Conteúdo na rede sobre pornografia infantil, terrorismo, incitação ao ódio e fake news no contexto das eleições, são temas que mexem com questões muito sensíveis e estão pautados na ordem do dia, após repercussão do vídeo do influenciador Felca, que descortina como as plataformas potencializam tais crimes e facilitam sua disseminação nas mídias sociais.
Nos últimos anos, a justiça eleitoral é a que mais se ocupou da integridade informacional pulverizada nas redes sociais, em razão do compromisso de proteger um dos pilares mais caros da Constituição Federal: a democracia.
A desinformação e a manipulação algorítmica já são reconhecidas pelo Tribunal Superior Eleitoral como ameaças à integridade do processo democrático, pois influenciam a formação da opinião pública, a agenda política e até mesmo o comportamento do voto, tanto que tratou de estabelecer regras na Resolução 23.610/19 que punem o excesso à liberdade de expressão, propaganda impulsionada sem a devida transparência, etc.
Todavia, até então, o TSE apenas se ocupou de regulamentar os impulsionamentos pagos, mas e o impulsionamento orgânico, aquele cuja informação se pulveriza em segundos, apenas pela utilização de técnicas e códigos de captura reversa dos algoritmos?
Dos princípios da Constituição Federal se extrai o dever de cuidado, segundo o qual o prestador de serviço da comunicação precisa se atentar à função social empresarial, logo, as plataformas devem respeitar o dever de correção, prevenção de ilícitos e prestação de contas do seu modo operacional. Em nenhuma hipótese, os imperativos econômicos das plataformas devem se sobrepor a tais deveres.
É possível que as regras do Supremo Tribunal Federal tenham se inspirado na ocupação do Tribunal Superior Eleitoral há tempos sobre fraudes nos meios digitais, mas a decisão está longe de colocar ordem na casa, ou melhor dizendo, no Brasil. Estabelecer que agora as plataformas digitais terão que lidar com a possibilidade de serem responsabilizadas por conteúdos ilegais mesmo sem ordem judicial, apenas corrobora que estamos vivendo um cenário de omissão legislativa com efeitos catastróficos à população, mas não define regras limítrofes de nada.
A ausência de regulamentação dos algoritmos os deixam livres, leves e soltos, mais ágeis, mais rápidos, massivos em grande escala pelo uso da inteligência artificial, em um alcance indeterminado de receptores de mensagens.
Enquanto o País não contar com uma legislação específica sobre a responsabilização das plataformas digitais, haverá algum nível de insegurança jurídica sobre o tema, e essa legislação tem que exigir relatórios públicos de riscos, canais de denúncias rápidos, cooperação com autoridades policiais, bibliotecas públicas de anúncio político, responsabilidade solidária aos donos das plataformas e educação midiática.

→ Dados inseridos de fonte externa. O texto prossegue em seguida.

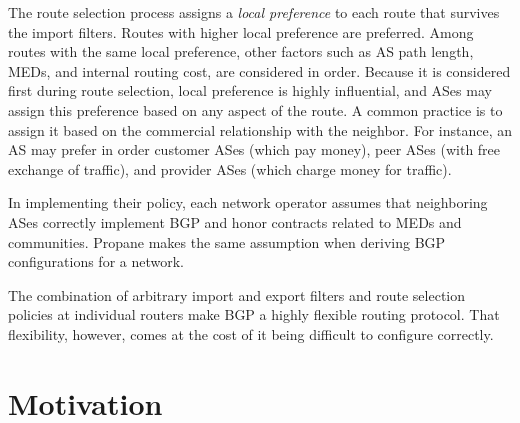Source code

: \documentclass[10pt]{sigalternate052015} %
\newcommand{\sysname}{{\small \sf Propane}\xspace}
\begin{document}
The route selection process assigns a {\em local preference} to each
route that survives the import filters. Routes with higher local
preference are preferred. Among routes with the same local preference,
other factors such as AS path length, MEDs, and internal routing cost, are considered in order. Because it is considered first during route selection, local preference is highly influential, and ASes may assign this preference based on any aspect of the route. A common practice is to assign it based on the commercial relationship with the neighbor. For instance, an AS may prefer in order customer ASes (which pay money), peer ASes (with free exchange of traffic), and provider ASes (which charge money for traffic).

In implementing their policy, each network operator assumes that
neighboring ASes correctly implement BGP and honor contracts related
to MEDs and communities. \sysname makes the same assumption when
deriving BGP configurations for a network.

The combination of arbitrary import and export filters and route selection policies at individual routers make BGP a highly flexible routing protocol. That flexibility, however, comes at the cost of it being difficult to configure correctly.




%
%
%
%

\section{Motivation}
\label{sec:motivation}
\end{document}
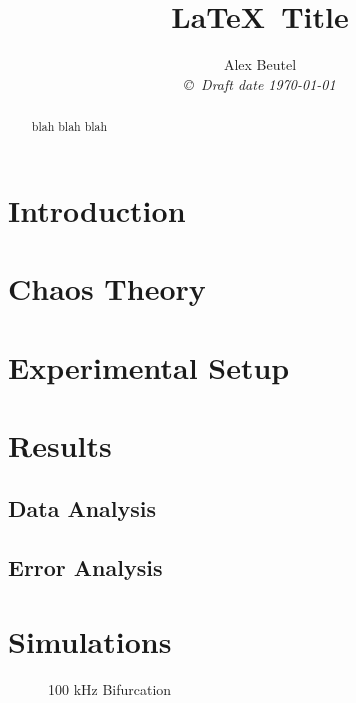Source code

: \documentclass[12pt]{report}
\title{\LaTeX \ Title }
\author{Alex Beutel  \\
{\small\em \copyright \  Draft date \today }}
\date{ }
\begin{document}
\maketitle
\begin{abstract}
	blah blah blah
\end{abstract}
\tableofcontents
\listoffigures
\listoftables

\pagestyle{headings}

\pagestyle{plain}

\chapter{Introduction}

\chapter{Chaos Theory}

\chapter{Experimental Setup}

\chapter{Results}

\section{Data Analysis} %
\label{sec:Data Analysis}


\section{Error Analysis} %
\label{sec:Error Analysis}


\chapter{Simulations} %
\label{ch:Simulations}


	\begin{figure}[h]
		\centering
		
		\label{fig:100khzBifurcation}
		\caption{100 kHz Bifurcation}
	\end{figure}
	
\end{document}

É chegada a hora de organizar a casa e estabelecer prioridades, do jeito que as coisas estão, responsabilizar plataformas não é censurar comunicação, é apenas estabelecer que a informação chegue de forma íntegra e sem causar danos a terceiros, é cessar a cultura que erotiza a colegial de saia plissada, é auditar códigos até então desconhecidos no fronte da inteligência artificial.